Multiplex Write for Us
Multiplexing is a way of sending multiple signals or information streams over a shared communication medium at the same time. Thus, it sends a single complex password that the receiver recovers and separates in a process called demultiplexing.
Networks use multiplexing for two reasons:
Any network device can talk to any other network device without having to dedicate a connection for each pair.
To cut costs by maximizing the service of an expensive resource. For example, to send many signals on each cable or fiber that runs between major metropolitan areas or through a satellite uplink.
Each packet (cluster) of signals is a multiplex.
Several television channels can share the same multiplex (same frequency band).
Multiple phone calls can share a single wire.
Types of multiplexing
Multiplexing originated as a telegraphy method (1870) and is widely present in all telecommunications today. A machine that performs multiplexing is a multiplexer or MUX. A machine that serves the reverse operation is a demultiplexer, DEMUX, or DMX.

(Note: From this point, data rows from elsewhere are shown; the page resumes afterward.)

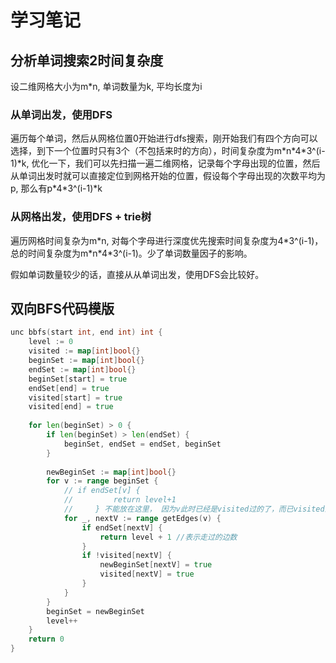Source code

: # 学习笔记

## 分析单词搜索2时间复杂度

设二维网格大小为m*n, 单词数量为k, 平均长度为i
### 从单词出发，使用DFS
遍历每个单词，然后从网格位置0开始进行dfs搜索，刚开始我们有四个方向可以选择，到下一个位置时只有3个（不包括来时的方向），时间复杂度为m\*n\*4\*3^(i-1)\*k, 
优化一下，我们可以先扫描一遍二维网格，记录每个字母出现的位置，然后从单词出发时就可以直接定位到网格开始的位置，假设每个字母出现的次数平均为p,
那么有p\*4\*3^(i-1)\*k


### 从网格出发，使用DFS + trie树
遍历网格时间复杂为m\*n, 对每个字母进行深度优先搜索时间复杂度为4\*3^(i-1)，总的时间复杂度为m\*n\*4\*3^(i-1)。少了单词数量因子的影响。

假如单词数量较少的话，直接从从单词出发，使用DFS会比较好。

## 双向BFS代码模版

```go
unc bbfs(start int, end int) int {
    level := 0
    visited := map[int]bool{}
    beginSet := map[int]bool{}
    endSet := map[int]bool{}
    beginSet[start] = true
    endSet[end] = true
    visited[start] = true
    visited[end] = true
    
    for len(beginSet) > 0 {
        if len(beginSet) > len(endSet) {
            beginSet, endSet = endSet, beginSet
        }
        
        newBeginSet := map[int]bool{}
        for v := range beginSet {
            // if endSet[v] {
            //         return level+1
            //     } 不能放在这里， 因为v此时已经是visited过的了，而已visited过的v不会再被加入
            for _, nextV := range getEdges(v) {
                if endSet[nextV] {
                    return level + 1 //表示走过的边数
                }
                if !visited[nextV] {
                    newBeginSet[nextV] = true
                    visited[nextV] = true
                }
            }
        }
        beginSet = newBeginSet
        level++
    }
    return 0
}
```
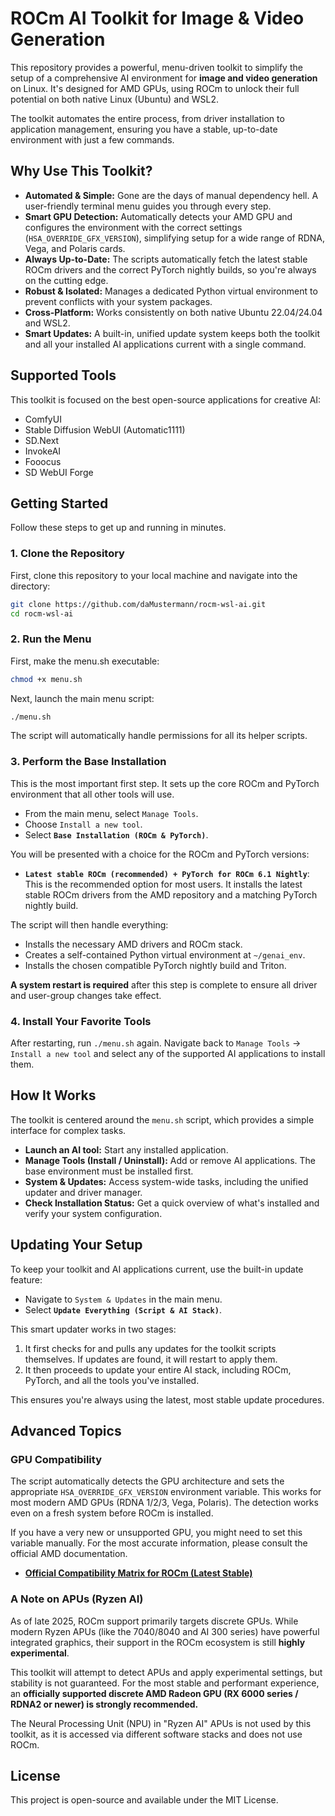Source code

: # ROCm AI Toolkit for Image & Video Generation

This repository provides a powerful, menu-driven toolkit to simplify the setup of a comprehensive AI environment for **image and video generation** on Linux. It's designed for AMD GPUs, using ROCm to unlock their full potential on both native Linux (Ubuntu) and WSL2.

The toolkit automates the entire process, from driver installation to application management, ensuring you have a stable, up-to-date environment with just a few commands.

## Why Use This Toolkit?

-   **Automated & Simple:** Gone are the days of manual dependency hell. A user-friendly terminal menu guides you through every step.
-   **Smart GPU Detection:** Automatically detects your AMD GPU and configures the environment with the correct settings (`HSA_OVERRIDE_GFX_VERSION`), simplifying setup for a wide range of RDNA, Vega, and Polaris cards.
-   **Always Up-to-Date:** The scripts automatically fetch the latest stable ROCm drivers and the correct PyTorch nightly builds, so you're always on the cutting edge.
-   **Robust & Isolated:** Manages a dedicated Python virtual environment to prevent conflicts with your system packages.
-   **Cross-Platform:** Works consistently on both native Ubuntu 22.04/24.04 and WSL2.
-   **Smart Updates:** A built-in, unified update system keeps both the toolkit and all your installed AI applications current with a single command.

## Supported Tools

This toolkit is focused on the best open-source applications for creative AI:

-   ComfyUI
-   Stable Diffusion WebUI (Automatic1111)
-   SD.Next
-   InvokeAI
-   Fooocus
-   SD WebUI Forge

## Getting Started

Follow these steps to get up and running in minutes.

### 1. Clone the Repository

First, clone this repository to your local machine and navigate into the directory:
```bash
git clone https://github.com/daMustermann/rocm-wsl-ai.git
cd rocm-wsl-ai
```

### 2. Run the Menu

First, make the menu.sh executable:
```bash
chmod +x menu.sh
```

Next, launch the main menu script:
```bash
./menu.sh
```
The script will automatically handle permissions for all its helper scripts.

### 3. Perform the Base Installation

This is the most important first step. It sets up the core ROCm and PyTorch environment that all other tools will use.

-   From the main menu, select `Manage Tools`.
-   Choose `Install a new tool`.
-   Select **`Base Installation (ROCm & PyTorch)`**.

You will be presented with a choice for the ROCm and PyTorch versions:
-   **`Latest stable ROCm (recommended) + PyTorch for ROCm 6.1 Nightly`**: This is the recommended option for most users. It installs the latest stable ROCm drivers from the AMD repository and a matching PyTorch nightly build.

The script will then handle everything:
-   Installs the necessary AMD drivers and ROCm stack.
-   Creates a self-contained Python virtual environment at `~/genai_env`.
-   Installs the chosen compatible PyTorch nightly build and Triton.

**A system restart is required** after this step is complete to ensure all driver and user-group changes take effect.

### 4. Install Your Favorite Tools

After restarting, run `./menu.sh` again. Navigate back to `Manage Tools` -> `Install a new tool` and select any of the supported AI applications to install them.

## How It Works

The toolkit is centered around the `menu.sh` script, which provides a simple interface for complex tasks.

-   **Launch an AI tool:** Start any installed application.
-   **Manage Tools (Install / Uninstall):** Add or remove AI applications. The base environment must be installed first.
-   **System & Updates:** Access system-wide tasks, including the unified updater and driver manager.
-   **Check Installation Status:** Get a quick overview of what's installed and verify your system configuration.

## Updating Your Setup

To keep your toolkit and AI applications current, use the built-in update feature:
-   Navigate to `System & Updates` in the main menu.
-   Select **`Update Everything (Script & AI Stack)`**.

This smart updater works in two stages:
1.  It first checks for and pulls any updates for the toolkit scripts themselves. If updates are found, it will restart to apply them.
2.  It then proceeds to update your entire AI stack, including ROCm, PyTorch, and all the tools you've installed.

This ensures you're always using the latest, most stable update procedures.

## Advanced Topics

### GPU Compatibility

The script automatically detects the GPU architecture and sets the appropriate `HSA_OVERRIDE_GFX_VERSION` environment variable. This works for most modern AMD GPUs (RDNA 1/2/3, Vega, Polaris). The detection works even on a fresh system before ROCm is installed.

If you have a very new or unsupported GPU, you might need to set this variable manually. For the most accurate information, please consult the official AMD documentation.

-   **[Official Compatibility Matrix for ROCm (Latest Stable)](https://rocm.docs.amd.com/en/latest/compatibility/compatibility-matrix.html)**

### A Note on APUs (Ryzen AI)

As of late 2025, ROCm support primarily targets discrete GPUs. While modern Ryzen APUs (like the 7040/8040 and AI 300 series) have powerful integrated graphics, their support in the ROCm ecosystem is still **highly experimental**.

This toolkit will attempt to detect APUs and apply experimental settings, but stability is not guaranteed. For the most stable and performant experience, an **officially supported discrete AMD Radeon GPU (RX 6000 series / RDNA2 or newer) is strongly recommended.**

The Neural Processing Unit (NPU) in "Ryzen AI" APUs is not used by this toolkit, as it is accessed via different software stacks and does not use ROCm.

## License

This project is open-source and available under the MIT License.
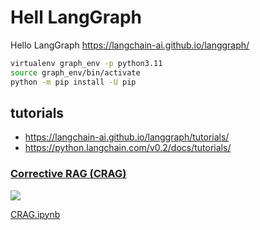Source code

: # Hell LangGraph

Hello LangGraph
<https://langchain-ai.github.io/langgraph/>

```sh
virtualenv graph_env -p python3.11
source graph_env/bin/activate
python -m pip install -U pip
```

## tutorials

- <https://langchain-ai.github.io/langgraph/tutorials/>
- <https://python.langchain.com/v0.2/docs/tutorials/>

### [Corrective RAG (CRAG)](https://langchain-ai.github.io/langgraph/tutorials/rag/langgraph_crag_local/)

![](Corrective_RAG.drawio.png)

[CRAG.ipynb](langgraph_crag_local.ipynb)
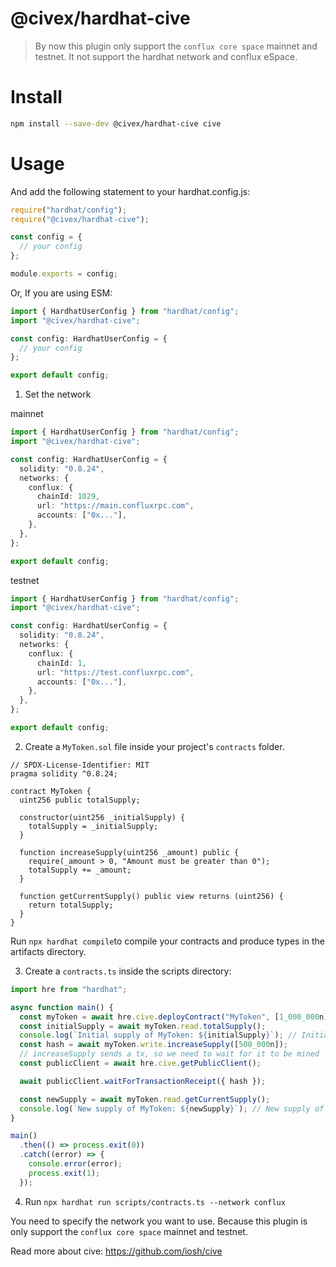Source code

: # @civex/hardhat-cive

> By now this plugin only support the `conflux core space` mainnet and testnet. It not support the hardhat network and conflux eSpace.

# Install

```bash
npm install --save-dev @civex/hardhat-cive cive
```

# Usage

And add the following statement to your hardhat.config.js:

```javascript
require("hardhat/config");
require("@civex/hardhat-cive");

const config = {
  // your config
};

module.exports = config;
```

Or, If you are using ESM:

```ts
import { HardhatUserConfig } from "hardhat/config";
import "@civex/hardhat-cive";

const config: HardhatUserConfig = {
  // your config
};

export default config;
```

1. Set the network

mainnet

```ts
import { HardhatUserConfig } from "hardhat/config";
import "@civex/hardhat-cive";

const config: HardhatUserConfig = {
  solidity: "0.8.24",
  networks: {
    conflux: {
      chainId: 1029,
      url: "https://main.confluxrpc.com",
      accounts: ["0x..."],
    },
  },
};

export default config;
```

testnet

```ts
import { HardhatUserConfig } from "hardhat/config";
import "@civex/hardhat-cive";

const config: HardhatUserConfig = {
  solidity: "0.8.24",
  networks: {
    conflux: {
      chainId: 1,
      url: "https://test.confluxrpc.com",
      accounts: ["0x..."],
    },
  },
};

export default config;
```

2. Create a `MyToken.sol` file inside your project's `contracts` folder.

```solidity
// SPDX-License-Identifier: MIT
pragma solidity ^0.8.24;

contract MyToken {
  uint256 public totalSupply;

  constructor(uint256 _initialSupply) {
    totalSupply = _initialSupply;
  }

  function increaseSupply(uint256 _amount) public {
    require(_amount > 0, "Amount must be greater than 0");
    totalSupply += _amount;
  }

  function getCurrentSupply() public view returns (uint256) {
    return totalSupply;
  }
}

```

Run `npx hardhat compile`to compile your contracts and produce types in the artifacts directory.

3. Create a `contracts.ts` inside the scripts directory:

```ts
import hre from "hardhat";

async function main() {
  const myToken = await hre.cive.deployContract("MyToken", [1_000_000n]);
  const initialSupply = await myToken.read.totalSupply();
  console.log(`Initial supply of MyToken: ${initialSupply}`); // Initial supply of MyToken: 1000000
  const hash = await myToken.write.increaseSupply([500_000n]);
  // increaseSupply sends a tx, so we need to wait for it to be mined
  const publicClient = await hre.cive.getPublicClient();

  await publicClient.waitForTransactionReceipt({ hash });

  const newSupply = await myToken.read.getCurrentSupply();
  console.log(`New supply of MyToken: ${newSupply}`); // New supply of MyToken: 1500000
}

main()
  .then(() => process.exit(0))
  .catch((error) => {
    console.error(error);
    process.exit(1);
  });
```

4. Run `npx hardhat run scripts/contracts.ts --network conflux`

You need to specify the network you want to use. Because this plugin is only support the `conflux core space` mainnet and testnet.



Read more about cive: https://github.com/iosh/cive

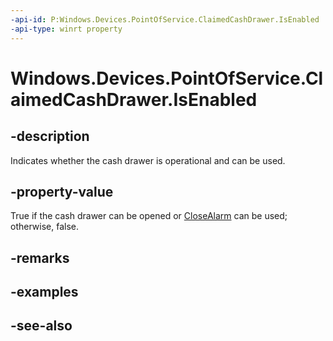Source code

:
 ```yaml
---
-api-id: P:Windows.Devices.PointOfService.ClaimedCashDrawer.IsEnabled
-api-type: winrt property
---
```


<!-- Property syntax
public bool IsEnabled { get; }
-->

# Windows.Devices.PointOfService.ClaimedCashDrawer.IsEnabled

## -description
Indicates whether the cash drawer is operational and can be used.

## -property-value
True if the cash drawer can be opened or [CloseAlarm](claimedcashdrawer_closealarm.md) can be used; otherwise, false.

## -remarks

## -examples

## -see-also
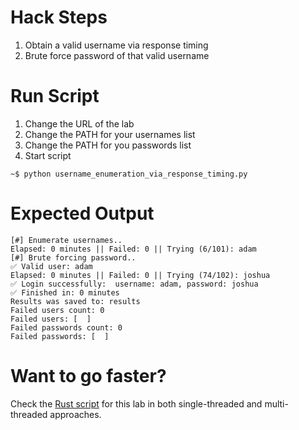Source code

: # Hack Steps
1. Obtain a valid username via response timing
2. Brute force password of that valid username

# Run Script
1. Change the URL of the lab
2. Change the PATH for your usernames list
3. Change the PATH for you passwords list
4. Start script
```
~$ python username_enumeration_via_response_timing.py
```

# Expected Output
```
[#] Enumerate usernames..
Elapsed: 0 minutes || Failed: 0 || Trying (6/101): adam                                              
[#] Brute forcing password..
✅ Valid user: adam
Elapsed: 0 minutes || Failed: 0 || Trying (74/102): joshua                                            
✅ Login successfully:  username: adam, password: joshua
✅ Finished in: 0 minutes
Results was saved to: results
Failed users count: 0
Failed users: [  ]
Failed passwords count: 0
Failed passwords: [  ]
```

# Want to go faster?
Check the [Rust script](https://github.com/elqal3awii/WebSecurity-Academy-with-Rust/tree/main/Authentication/username_enumeration_via_response_timing) for this lab in both single-threaded and multi-threaded approaches.
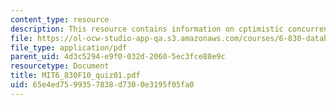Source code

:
 ```yaml
---
content_type: resource
description: This resource contains information on cptimistic concurrency control.
file: https://ol-ocw-studio-app-qa.s3.amazonaws.com/courses/6-830-database-systems-fall-2010/65e4ed7599357838d7300e3195f05fa0_MIT6_830F10_quiz01.pdf
file_type: application/pdf
parent_uid: 4d3c5294-e9f0-032d-2060-5ec3fce88e9c
resourcetype: Document
title: MIT6_830F10_quiz01.pdf
uid: 65e4ed75-9935-7838-d730-0e3195f05fa0
---
```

In analog radio transmission, signals multiplexes using frequency division multiplexing (FDM). A communications link’s bandwidth is divided into subchannels of different frequency widths, each carrying one signal simultaneously. Analog cable television works in the same way, sending multiple material channels over the same coaxial cable strands.
All of these techniques use the same concept. FDM works in broadcasting and television, while WDM works in telecommunications and computer networks that use laser systems (which generate the signals sent through fiber optic cables).
There are also wide WDMs (CWDM) and dense WDMs (DWDM), which put relatively fewer or more channels of information, respectively, in between at the same time. Other variations use the polarization of light to a multiplex.
In digital transmission, signals multiplexes using time-division multiplexing (TDM), in which multiple signals run on the same channel in alternate time slots. For instance, TDM works on SONET links to be a mainstay of corporate Internet and WAN connectivity.
Code division multiplexing (CDM) uses identification codes to differentiate one signal from another on a shared medium. Every signal get a sequence of bits called spreading code that combines with the original signal to produce a new stream of coded data; a receiver that knows the code can recover the original signal by subtracting the spreading code (a process called spreading). The CDM is useful in broadcasting and digital television and third-generation mobile-cellular networks. In cases where CDM allows multiple signals from multiple sources, we call it Code Division Multiple Access (CDMA).